What you need to do ->
Once you find the line with "- Headers and formating are identical" in the entries below, return exactly every line from it through the line with "The images below show the runtimes of the original".

Segment Open

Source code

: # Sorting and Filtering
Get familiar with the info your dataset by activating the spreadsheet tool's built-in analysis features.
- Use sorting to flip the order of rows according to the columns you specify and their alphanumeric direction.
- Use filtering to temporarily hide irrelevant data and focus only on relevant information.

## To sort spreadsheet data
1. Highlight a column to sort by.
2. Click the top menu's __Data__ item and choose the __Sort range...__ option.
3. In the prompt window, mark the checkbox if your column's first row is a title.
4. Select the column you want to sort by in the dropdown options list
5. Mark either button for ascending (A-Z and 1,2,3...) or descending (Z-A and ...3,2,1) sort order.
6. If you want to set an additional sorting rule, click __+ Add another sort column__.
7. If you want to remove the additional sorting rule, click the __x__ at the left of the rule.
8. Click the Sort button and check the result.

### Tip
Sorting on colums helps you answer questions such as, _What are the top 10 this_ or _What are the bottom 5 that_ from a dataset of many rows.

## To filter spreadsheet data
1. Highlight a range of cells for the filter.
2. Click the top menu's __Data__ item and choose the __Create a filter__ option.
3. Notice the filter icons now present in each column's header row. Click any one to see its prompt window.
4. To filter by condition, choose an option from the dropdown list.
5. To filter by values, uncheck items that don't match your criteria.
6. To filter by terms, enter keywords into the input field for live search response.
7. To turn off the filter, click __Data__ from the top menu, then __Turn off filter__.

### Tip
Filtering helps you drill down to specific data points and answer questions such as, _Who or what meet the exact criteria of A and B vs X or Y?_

Segment Closed
Segment Open

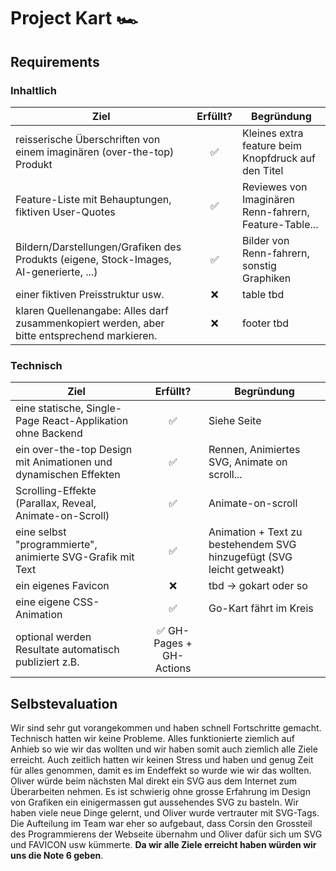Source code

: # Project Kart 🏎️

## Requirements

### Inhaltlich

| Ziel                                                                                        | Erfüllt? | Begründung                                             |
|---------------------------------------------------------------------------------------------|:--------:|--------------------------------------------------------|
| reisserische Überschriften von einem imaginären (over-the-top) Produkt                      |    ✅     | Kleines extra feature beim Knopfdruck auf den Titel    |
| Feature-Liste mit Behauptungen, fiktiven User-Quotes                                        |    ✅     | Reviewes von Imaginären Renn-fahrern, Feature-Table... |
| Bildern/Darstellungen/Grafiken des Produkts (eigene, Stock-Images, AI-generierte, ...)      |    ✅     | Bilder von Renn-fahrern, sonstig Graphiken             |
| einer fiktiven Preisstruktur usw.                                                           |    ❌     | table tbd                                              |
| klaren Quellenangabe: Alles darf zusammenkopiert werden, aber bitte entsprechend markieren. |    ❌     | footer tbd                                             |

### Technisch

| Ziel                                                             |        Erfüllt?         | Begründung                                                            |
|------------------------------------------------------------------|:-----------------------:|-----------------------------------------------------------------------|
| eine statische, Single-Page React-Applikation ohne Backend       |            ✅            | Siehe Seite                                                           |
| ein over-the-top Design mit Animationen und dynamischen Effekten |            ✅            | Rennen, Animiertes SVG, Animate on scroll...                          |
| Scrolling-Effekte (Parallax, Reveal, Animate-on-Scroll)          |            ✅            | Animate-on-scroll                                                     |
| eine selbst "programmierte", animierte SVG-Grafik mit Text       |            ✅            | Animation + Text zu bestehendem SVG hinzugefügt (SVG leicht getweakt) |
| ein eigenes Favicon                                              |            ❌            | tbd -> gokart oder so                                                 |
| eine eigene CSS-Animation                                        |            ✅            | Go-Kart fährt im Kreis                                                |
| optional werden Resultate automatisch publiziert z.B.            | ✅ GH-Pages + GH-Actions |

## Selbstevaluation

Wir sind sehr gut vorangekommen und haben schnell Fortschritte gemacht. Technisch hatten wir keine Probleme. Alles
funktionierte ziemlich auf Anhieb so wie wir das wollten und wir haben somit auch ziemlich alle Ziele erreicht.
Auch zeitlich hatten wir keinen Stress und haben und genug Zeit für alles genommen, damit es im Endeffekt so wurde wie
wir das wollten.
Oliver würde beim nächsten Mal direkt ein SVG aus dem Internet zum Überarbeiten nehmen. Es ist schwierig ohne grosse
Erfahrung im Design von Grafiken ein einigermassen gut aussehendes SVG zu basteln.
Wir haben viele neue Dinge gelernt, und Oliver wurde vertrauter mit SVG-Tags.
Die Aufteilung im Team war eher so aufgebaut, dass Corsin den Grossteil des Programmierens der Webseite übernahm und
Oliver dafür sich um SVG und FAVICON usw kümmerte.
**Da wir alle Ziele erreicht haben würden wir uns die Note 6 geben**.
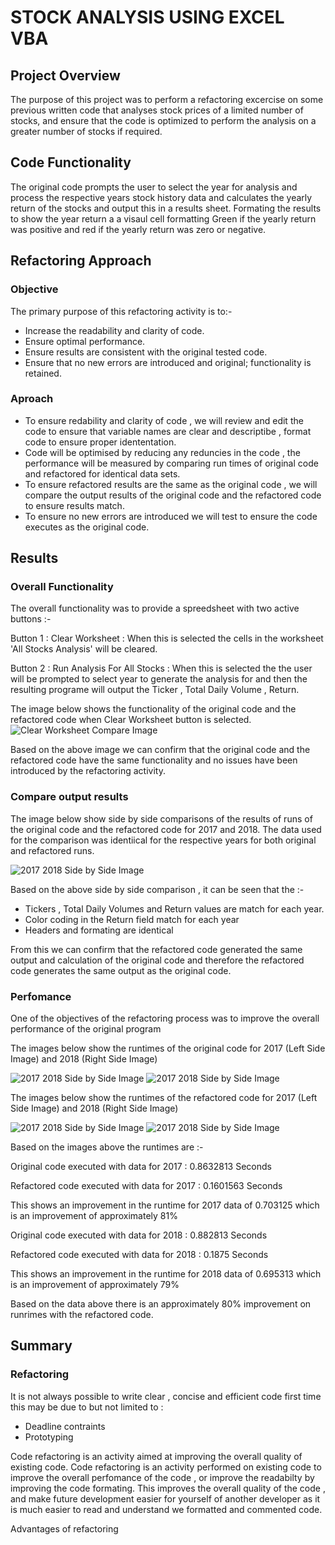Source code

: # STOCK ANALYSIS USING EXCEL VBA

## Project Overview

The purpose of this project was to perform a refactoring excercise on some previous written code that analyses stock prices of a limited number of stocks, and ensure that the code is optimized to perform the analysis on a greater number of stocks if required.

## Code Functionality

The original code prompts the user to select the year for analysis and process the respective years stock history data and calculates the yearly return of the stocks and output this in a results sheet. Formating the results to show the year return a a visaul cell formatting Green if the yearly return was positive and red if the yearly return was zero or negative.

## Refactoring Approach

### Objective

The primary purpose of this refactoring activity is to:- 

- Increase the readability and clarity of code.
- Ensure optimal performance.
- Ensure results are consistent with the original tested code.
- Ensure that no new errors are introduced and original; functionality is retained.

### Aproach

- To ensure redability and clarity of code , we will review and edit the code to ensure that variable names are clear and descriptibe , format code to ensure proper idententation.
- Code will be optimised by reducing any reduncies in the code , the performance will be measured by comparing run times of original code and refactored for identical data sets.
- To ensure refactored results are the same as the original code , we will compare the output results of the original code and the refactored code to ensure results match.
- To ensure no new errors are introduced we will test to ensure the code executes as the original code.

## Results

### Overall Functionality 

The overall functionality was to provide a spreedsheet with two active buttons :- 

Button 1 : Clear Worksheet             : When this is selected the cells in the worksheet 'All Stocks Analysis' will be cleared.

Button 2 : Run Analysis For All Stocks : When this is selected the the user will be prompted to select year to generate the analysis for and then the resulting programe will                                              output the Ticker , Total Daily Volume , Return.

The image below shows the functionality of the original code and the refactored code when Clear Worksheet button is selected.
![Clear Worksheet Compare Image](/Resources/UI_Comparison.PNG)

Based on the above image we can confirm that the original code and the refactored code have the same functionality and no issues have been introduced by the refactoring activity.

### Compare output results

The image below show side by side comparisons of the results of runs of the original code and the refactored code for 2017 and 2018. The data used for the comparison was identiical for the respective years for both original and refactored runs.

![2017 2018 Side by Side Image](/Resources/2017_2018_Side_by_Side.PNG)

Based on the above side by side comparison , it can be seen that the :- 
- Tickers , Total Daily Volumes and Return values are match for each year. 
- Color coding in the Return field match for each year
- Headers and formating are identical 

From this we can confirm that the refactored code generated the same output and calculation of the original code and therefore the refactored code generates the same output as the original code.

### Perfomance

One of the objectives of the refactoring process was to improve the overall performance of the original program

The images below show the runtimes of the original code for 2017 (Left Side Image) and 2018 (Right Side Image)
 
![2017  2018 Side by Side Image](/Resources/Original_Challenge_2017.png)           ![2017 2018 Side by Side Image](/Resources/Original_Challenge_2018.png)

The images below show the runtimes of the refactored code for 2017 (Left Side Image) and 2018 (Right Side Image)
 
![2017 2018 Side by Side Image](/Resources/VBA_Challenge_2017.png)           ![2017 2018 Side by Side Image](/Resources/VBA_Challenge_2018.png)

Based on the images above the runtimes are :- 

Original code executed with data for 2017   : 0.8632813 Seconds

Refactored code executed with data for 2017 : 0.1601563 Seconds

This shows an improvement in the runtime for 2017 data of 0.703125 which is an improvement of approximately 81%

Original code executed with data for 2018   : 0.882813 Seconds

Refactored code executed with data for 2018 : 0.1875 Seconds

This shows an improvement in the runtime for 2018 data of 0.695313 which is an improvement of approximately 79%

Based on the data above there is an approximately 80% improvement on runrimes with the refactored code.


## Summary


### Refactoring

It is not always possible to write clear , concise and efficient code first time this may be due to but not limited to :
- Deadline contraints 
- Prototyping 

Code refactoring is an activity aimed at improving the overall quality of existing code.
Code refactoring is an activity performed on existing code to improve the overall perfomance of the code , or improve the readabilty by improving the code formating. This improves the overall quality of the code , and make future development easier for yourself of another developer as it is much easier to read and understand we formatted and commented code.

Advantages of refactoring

Segment Closed

Worked solution ->
- Headers and formating are identical 

From this we can confirm that the refactored code generated the same output and calculation of the original code and therefore the refactored code generates the same output as the original code.

### Perfomance

One of the objectives of the refactoring process was to improve the overall performance of the original program

The images below show the runtimes of the original code for 2017 (Left Side Image) and 2018 (Right Side Image)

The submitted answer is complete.